Remember the parable of the prodigal son? When the wayward boy returns home, after squandering his inheritance, his father embraces him and throws a party. The older son, who’s been home all this time, is furious. Why throw a party for this kind of person? But the father says, “We’ve got to rejoice! This one that was lost is now found! It’s party time!”
Praying for our daily bread, then, is a way of also remembering that the Kingdom of God is a party to which we and everyone else are invited no matter who you are, where you come from, or what you’ve done. In John’s Gospel, Jesus says “I am the bread of life” – I am God’s presence, God’s promise, God’s daily provision, your personally engraved invitation to the Kingdom party. When we receive the “bread” of Christ, we go away satisfied, transformed, nourished, made new and looking forward to the next meal.
This is a big part of why we celebrate holy communion – it’s always “the next meal” that we look forward to – another celebration, another party, another way of saying “we made it” and “we’re all here”! It’s a sign and sacrament of the great Kingdom feast where all can be fed.
In the early church, communion always took place in the
context of a larger meal – a banquet if you will.
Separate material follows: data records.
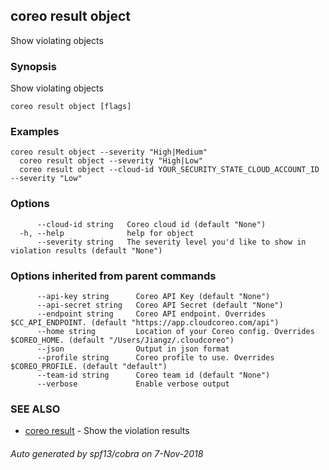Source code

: ## coreo result object

Show violating objects

### Synopsis

Show violating objects

```
coreo result object [flags]
```

### Examples

```
coreo result object --severity "High|Medium"
  coreo result object --severity "High|Low"
  coreo result object --cloud-id YOUR_SECURITY_STATE_CLOUD_ACCOUNT_ID --severity "Low"
```

### Options

```
      --cloud-id string   Coreo cloud id (default "None")
  -h, --help              help for object
      --severity string   The severity level you'd like to show in violation results (default "None")
```

### Options inherited from parent commands

```
      --api-key string      Coreo API Key (default "None")
      --api-secret string   Coreo API Secret (default "None")
      --endpoint string     Coreo API endpoint. Overrides $CC_API_ENDPOINT. (default "https://app.cloudcoreo.com/api")
      --home string         Location of your Coreo config. Overrides $COREO_HOME. (default "/Users/Jiangz/.cloudcoreo")
      --json                Output in json format
      --profile string      Coreo profile to use. Overrides $COREO_PROFILE. (default "default")
      --team-id string      Coreo team id (default "None")
      --verbose             Enable verbose output
```

### SEE ALSO

* [coreo result](coreo_result.md)	 - Show the violation results

###### Auto generated by spf13/cobra on 7-Nov-2018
It was a way for them to
share, literally and figuratively, their bread with each other – the daily
bread they received as a gift from God.
In our day, we’d call this a “pot luck” or as it’s called in
Western PA a “tureen dinner” (I never did know what a tureen was when I was a
kid, but I guessed that it probably had something to do with Jello Salad
Tupperware). It wasn’t just about the food, but about a gathering of the whole
community where there were no strangers, only friends.
And so we pray “our” daily bread. The bread that we receive is meant to be shared – that those who hunger and thirst not only for God but for the basic needs of life – food, water, shelter, love – will be fed. Praying this prayer means that we pray not only for our own bread but for that of our neighbor – that we walk across the street or around the world to share the bread we have.
Today we bring our financial commitments to God as a
congregation. It is an opportunity for us to share our bread with the world—to
buy into Jesus’ vision of abundance in the face of the world’s fear of
scarcity. Jesus calls us to “enough-ness” – to focus on God’s daily provision
over and against the illusion of economic security. We ask God for our daily
bread, we see how Jesus was offering it everywhere he went…now we are called to
imitate him.
Can we live with open hands? Can we see all that God has blessed us with? Can we capture Jesus’ vision for the Kingdom and realize that we are being called to build for it day by day, using God’s provision and resources?
We are a community of faith…a community that is called to share our time, our talent, and our treasure for the Kingdom. May our giving and our vision reflect that call. And may we always be asking, “With whom can I share my daily bread?”